• Task goal
Two lines in the data below mark the range: the one with "- **新引用数量**: 12个（标准化格式）" and the one with "(Seminal) | 3个 | 25% |". Return both, along with every line between them, exactly.

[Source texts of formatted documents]
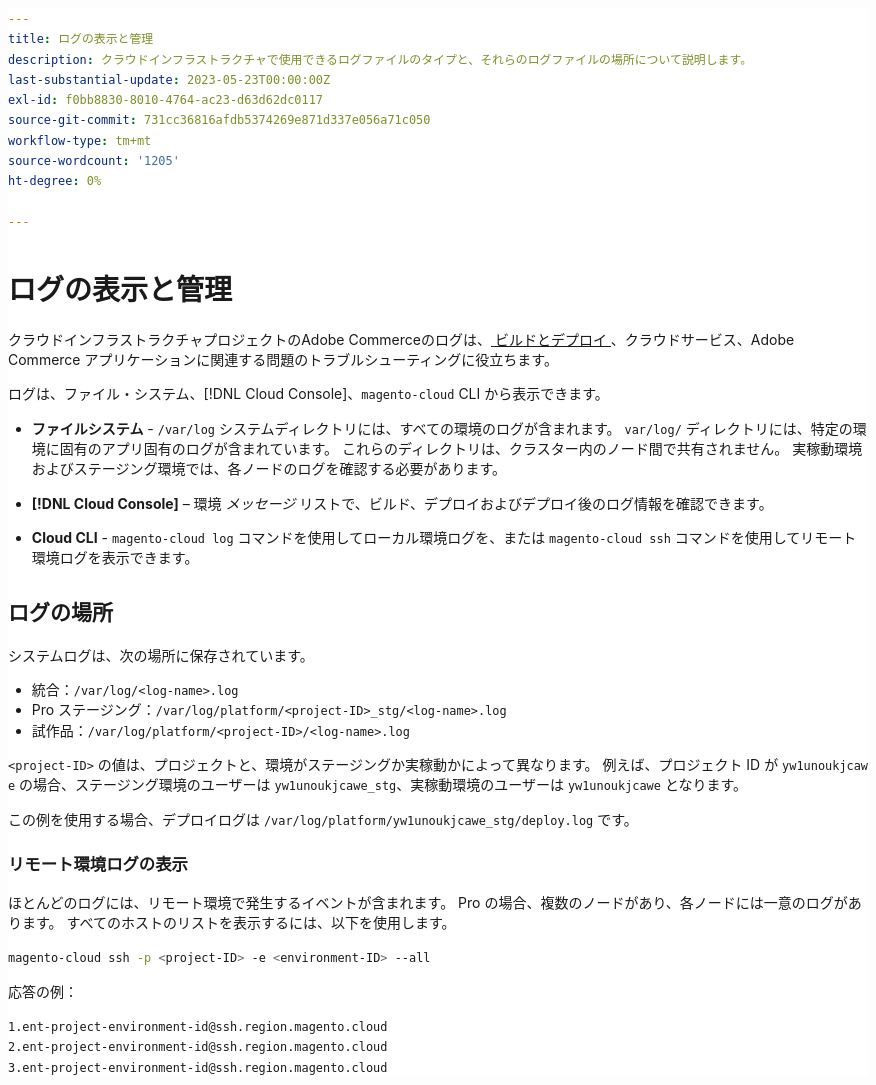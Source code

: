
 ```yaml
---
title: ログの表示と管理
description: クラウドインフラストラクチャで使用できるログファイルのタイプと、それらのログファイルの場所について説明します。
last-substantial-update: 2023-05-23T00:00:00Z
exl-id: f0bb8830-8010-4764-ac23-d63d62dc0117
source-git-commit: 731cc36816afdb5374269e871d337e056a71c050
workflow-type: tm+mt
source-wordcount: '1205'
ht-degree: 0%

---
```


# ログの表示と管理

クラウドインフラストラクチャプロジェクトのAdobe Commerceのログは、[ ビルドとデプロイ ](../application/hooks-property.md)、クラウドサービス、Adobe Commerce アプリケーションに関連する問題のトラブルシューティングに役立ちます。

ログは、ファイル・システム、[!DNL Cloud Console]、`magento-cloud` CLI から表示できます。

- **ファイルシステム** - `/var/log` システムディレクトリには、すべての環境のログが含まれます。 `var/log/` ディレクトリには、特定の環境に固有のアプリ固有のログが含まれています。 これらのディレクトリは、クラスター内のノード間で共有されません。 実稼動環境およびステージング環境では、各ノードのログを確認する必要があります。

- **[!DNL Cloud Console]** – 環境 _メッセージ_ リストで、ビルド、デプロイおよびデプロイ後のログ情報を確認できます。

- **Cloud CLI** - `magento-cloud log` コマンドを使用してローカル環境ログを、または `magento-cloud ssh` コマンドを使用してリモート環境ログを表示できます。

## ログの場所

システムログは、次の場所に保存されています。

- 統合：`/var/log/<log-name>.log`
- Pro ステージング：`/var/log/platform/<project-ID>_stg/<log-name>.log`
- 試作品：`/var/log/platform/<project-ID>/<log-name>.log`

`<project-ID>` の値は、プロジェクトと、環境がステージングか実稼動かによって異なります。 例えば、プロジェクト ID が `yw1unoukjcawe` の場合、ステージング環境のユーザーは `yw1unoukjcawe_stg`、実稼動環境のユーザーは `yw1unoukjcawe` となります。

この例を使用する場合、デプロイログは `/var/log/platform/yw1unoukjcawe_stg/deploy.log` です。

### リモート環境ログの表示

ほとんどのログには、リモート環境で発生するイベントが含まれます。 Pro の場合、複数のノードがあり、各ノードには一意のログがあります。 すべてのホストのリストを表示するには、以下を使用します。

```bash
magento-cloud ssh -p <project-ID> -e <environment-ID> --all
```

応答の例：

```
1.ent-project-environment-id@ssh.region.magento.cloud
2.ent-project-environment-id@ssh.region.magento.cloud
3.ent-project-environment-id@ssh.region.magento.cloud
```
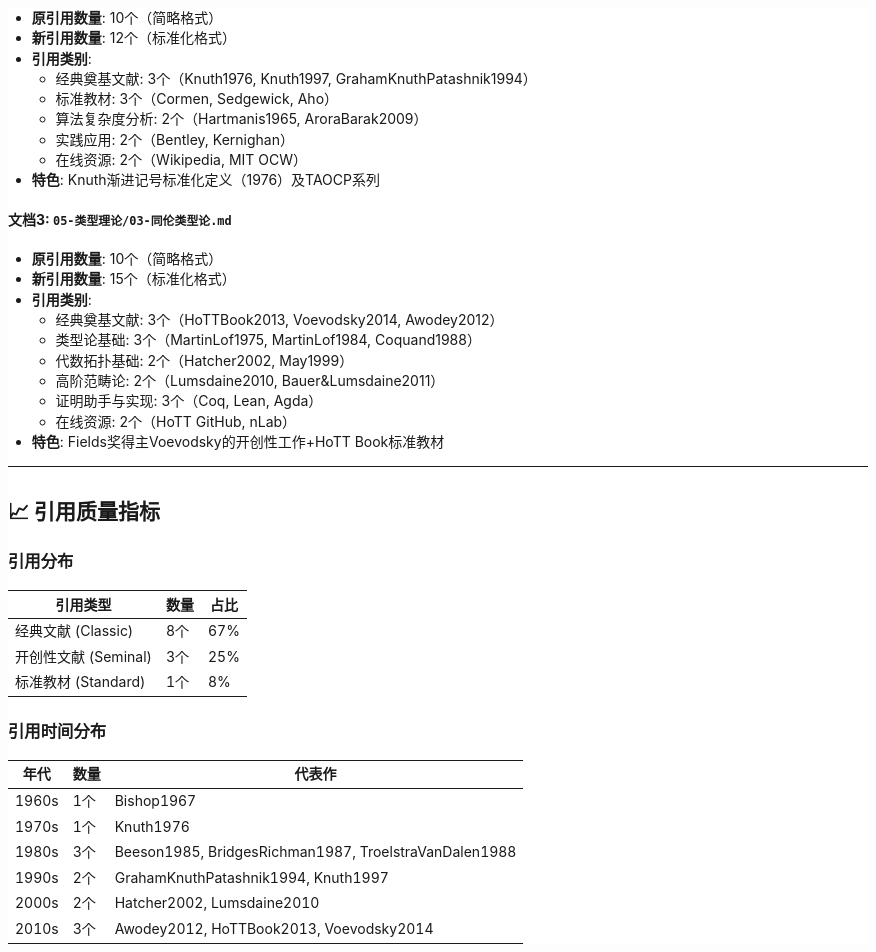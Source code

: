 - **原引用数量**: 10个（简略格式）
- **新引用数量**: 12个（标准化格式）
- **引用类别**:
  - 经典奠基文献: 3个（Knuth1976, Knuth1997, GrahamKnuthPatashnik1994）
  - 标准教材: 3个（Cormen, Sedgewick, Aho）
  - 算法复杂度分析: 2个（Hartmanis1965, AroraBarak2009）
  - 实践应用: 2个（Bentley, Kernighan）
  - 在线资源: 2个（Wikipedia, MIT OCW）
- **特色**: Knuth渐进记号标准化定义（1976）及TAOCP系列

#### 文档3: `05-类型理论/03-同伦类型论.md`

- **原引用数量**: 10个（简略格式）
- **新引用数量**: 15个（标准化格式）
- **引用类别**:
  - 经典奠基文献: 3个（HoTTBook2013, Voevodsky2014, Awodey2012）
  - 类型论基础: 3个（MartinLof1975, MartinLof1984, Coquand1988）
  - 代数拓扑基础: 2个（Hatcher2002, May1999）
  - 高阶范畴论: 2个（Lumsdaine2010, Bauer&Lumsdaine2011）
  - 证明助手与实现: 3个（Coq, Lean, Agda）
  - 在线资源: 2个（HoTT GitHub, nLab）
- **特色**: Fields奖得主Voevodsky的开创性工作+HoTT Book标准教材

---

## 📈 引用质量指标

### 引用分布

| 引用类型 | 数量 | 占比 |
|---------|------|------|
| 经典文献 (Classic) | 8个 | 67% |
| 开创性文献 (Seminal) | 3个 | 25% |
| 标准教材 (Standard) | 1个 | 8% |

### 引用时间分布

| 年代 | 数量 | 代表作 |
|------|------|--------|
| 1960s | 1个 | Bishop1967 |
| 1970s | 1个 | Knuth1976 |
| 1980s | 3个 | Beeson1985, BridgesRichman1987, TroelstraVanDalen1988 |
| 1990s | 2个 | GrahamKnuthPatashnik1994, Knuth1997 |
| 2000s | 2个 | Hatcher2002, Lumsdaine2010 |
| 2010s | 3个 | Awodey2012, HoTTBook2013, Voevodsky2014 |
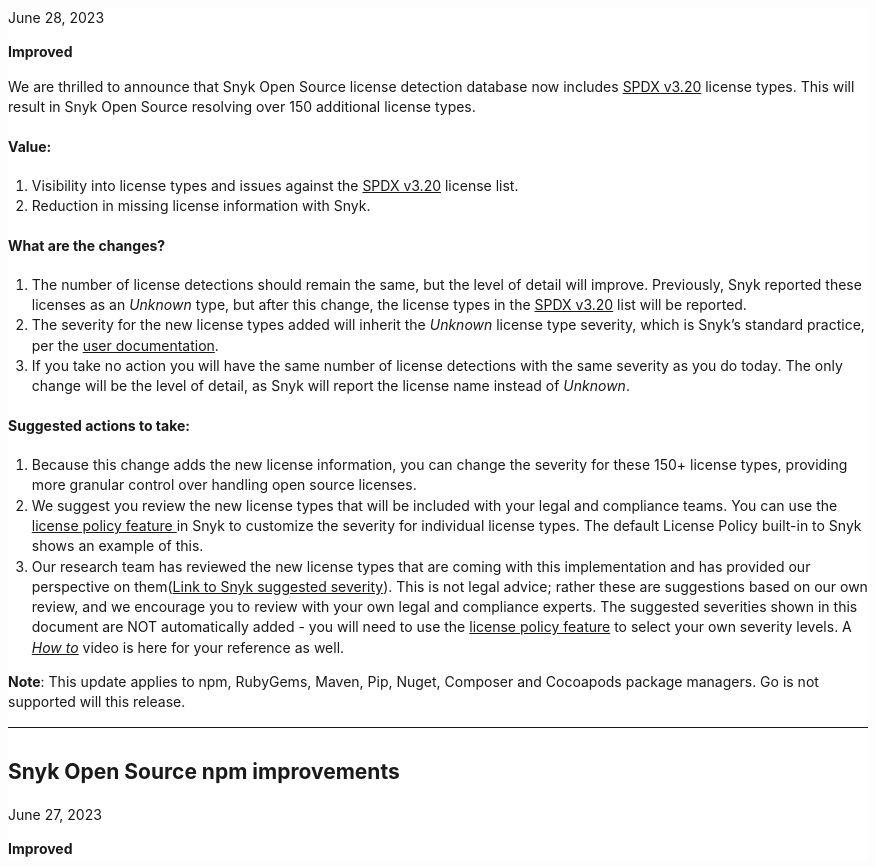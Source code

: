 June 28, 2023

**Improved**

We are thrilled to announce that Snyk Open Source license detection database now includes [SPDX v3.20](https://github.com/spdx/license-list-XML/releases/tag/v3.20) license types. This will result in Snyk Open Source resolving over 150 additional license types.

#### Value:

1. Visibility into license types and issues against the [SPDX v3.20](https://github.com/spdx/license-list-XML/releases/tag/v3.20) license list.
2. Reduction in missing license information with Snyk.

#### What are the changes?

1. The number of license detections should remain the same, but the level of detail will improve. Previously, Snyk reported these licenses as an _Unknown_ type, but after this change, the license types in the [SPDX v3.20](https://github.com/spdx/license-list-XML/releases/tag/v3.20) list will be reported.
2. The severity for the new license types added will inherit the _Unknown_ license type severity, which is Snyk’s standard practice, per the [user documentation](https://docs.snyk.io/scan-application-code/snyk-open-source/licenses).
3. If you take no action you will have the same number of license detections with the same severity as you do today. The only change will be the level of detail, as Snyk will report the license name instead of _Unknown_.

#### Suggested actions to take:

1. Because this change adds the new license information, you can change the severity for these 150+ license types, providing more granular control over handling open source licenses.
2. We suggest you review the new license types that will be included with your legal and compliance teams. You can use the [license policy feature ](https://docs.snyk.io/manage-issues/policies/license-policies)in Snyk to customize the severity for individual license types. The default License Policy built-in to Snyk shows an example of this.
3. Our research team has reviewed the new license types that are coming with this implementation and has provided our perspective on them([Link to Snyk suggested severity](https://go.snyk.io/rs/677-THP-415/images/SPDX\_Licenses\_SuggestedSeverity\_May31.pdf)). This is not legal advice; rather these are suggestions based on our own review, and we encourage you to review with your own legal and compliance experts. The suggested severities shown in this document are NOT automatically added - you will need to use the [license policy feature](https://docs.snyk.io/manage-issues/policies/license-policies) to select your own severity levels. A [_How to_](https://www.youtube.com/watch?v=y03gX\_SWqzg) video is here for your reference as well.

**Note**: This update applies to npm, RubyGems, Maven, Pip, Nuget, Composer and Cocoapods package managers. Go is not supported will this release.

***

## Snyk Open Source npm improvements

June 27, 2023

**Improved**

---

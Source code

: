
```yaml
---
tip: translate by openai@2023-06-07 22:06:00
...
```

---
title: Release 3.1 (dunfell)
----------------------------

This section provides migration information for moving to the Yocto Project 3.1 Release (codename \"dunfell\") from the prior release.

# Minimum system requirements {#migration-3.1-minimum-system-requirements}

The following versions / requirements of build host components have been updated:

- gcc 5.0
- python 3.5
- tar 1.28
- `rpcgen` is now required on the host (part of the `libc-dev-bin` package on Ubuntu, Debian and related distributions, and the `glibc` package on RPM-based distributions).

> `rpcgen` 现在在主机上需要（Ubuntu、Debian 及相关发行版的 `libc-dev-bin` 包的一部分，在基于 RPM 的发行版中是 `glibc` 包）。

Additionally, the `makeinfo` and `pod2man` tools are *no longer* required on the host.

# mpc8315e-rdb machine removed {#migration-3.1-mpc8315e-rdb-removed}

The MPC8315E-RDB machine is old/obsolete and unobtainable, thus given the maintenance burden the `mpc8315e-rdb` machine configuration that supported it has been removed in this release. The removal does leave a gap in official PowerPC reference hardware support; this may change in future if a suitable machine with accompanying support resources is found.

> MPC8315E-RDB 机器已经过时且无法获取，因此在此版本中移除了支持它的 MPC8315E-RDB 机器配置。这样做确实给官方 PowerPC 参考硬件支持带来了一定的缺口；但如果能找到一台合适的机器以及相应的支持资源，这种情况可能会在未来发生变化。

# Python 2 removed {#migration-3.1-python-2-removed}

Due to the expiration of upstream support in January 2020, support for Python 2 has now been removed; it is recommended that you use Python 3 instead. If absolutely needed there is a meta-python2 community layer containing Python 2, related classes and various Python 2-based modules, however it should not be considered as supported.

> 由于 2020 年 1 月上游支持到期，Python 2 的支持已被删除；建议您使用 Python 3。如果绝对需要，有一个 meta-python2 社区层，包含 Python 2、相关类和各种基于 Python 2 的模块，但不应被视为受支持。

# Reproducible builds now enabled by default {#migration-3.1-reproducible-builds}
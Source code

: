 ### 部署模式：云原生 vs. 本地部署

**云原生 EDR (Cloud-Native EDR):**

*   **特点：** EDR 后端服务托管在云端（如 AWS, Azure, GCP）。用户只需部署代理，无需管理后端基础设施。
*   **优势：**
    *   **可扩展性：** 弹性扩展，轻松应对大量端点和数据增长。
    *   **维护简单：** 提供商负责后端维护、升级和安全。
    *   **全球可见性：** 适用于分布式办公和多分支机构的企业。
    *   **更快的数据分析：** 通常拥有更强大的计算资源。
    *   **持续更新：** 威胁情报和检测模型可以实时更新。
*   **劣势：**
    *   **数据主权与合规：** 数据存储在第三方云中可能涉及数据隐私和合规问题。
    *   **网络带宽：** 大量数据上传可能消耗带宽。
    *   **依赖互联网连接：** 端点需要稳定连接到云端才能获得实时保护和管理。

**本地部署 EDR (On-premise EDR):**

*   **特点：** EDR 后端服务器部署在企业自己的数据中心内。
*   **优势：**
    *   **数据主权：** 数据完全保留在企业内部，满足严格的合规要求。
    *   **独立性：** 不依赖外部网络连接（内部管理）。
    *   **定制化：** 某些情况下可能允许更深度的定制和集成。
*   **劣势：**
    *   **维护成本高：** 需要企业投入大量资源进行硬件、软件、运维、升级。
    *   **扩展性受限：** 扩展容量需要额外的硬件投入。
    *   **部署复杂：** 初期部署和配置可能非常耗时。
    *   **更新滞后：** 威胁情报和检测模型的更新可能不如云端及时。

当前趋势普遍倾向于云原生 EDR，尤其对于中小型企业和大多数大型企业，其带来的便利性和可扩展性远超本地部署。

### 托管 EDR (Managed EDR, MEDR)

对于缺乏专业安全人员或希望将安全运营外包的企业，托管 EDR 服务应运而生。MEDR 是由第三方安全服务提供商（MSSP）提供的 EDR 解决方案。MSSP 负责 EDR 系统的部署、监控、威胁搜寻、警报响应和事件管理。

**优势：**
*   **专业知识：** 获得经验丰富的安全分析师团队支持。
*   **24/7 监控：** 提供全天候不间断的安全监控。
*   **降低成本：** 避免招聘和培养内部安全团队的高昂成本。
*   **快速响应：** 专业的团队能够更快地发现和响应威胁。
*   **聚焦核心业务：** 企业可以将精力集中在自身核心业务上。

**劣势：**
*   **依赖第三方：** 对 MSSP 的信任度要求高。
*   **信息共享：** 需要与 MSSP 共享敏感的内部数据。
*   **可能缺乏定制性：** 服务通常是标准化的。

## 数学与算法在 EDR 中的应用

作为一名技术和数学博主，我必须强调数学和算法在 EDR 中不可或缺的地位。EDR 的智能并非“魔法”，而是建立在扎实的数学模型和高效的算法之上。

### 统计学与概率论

• Expected output
- **新引用数量**: 12个（标准化格式）
- **引用类别**:
  - 经典奠基文献: 3个（Knuth1976, Knuth1997, GrahamKnuthPatashnik1994）
  - 标准教材: 3个（Cormen, Sedgewick, Aho）
  - 算法复杂度分析: 2个（Hartmanis1965, AroraBarak2009）
  - 实践应用: 2个（Bentley, Kernighan）
  - 在线资源: 2个（Wikipedia, MIT OCW）
- **特色**: Knuth渐进记号标准化定义（1976）及TAOCP系列

#### 文档3: `05-类型理论/03-同伦类型论.md`

- **原引用数量**: 10个（简略格式）
- **新引用数量**: 15个（标准化格式）
- **引用类别**:
  - 经典奠基文献: 3个（HoTTBook2013, Voevodsky2014, Awodey2012）
  - 类型论基础: 3个（MartinLof1975, MartinLof1984, Coquand1988）
  - 代数拓扑基础: 2个（Hatcher2002, May1999）
  - 高阶范畴论: 2个（Lumsdaine2010, Bauer&Lumsdaine2011）
  - 证明助手与实现: 3个（Coq, Lean, Agda）
  - 在线资源: 2个（HoTT GitHub, nLab）
- **特色**: Fields奖得主Voevodsky的开创性工作+HoTT Book标准教材

---

## 📈 引用质量指标

### 引用分布

| 引用类型 | 数量 | 占比 |
|---------|------|------|
| 经典文献 (Classic) | 8个 | 67% |
| 开创性文献 (Seminal) | 3个 | 25% |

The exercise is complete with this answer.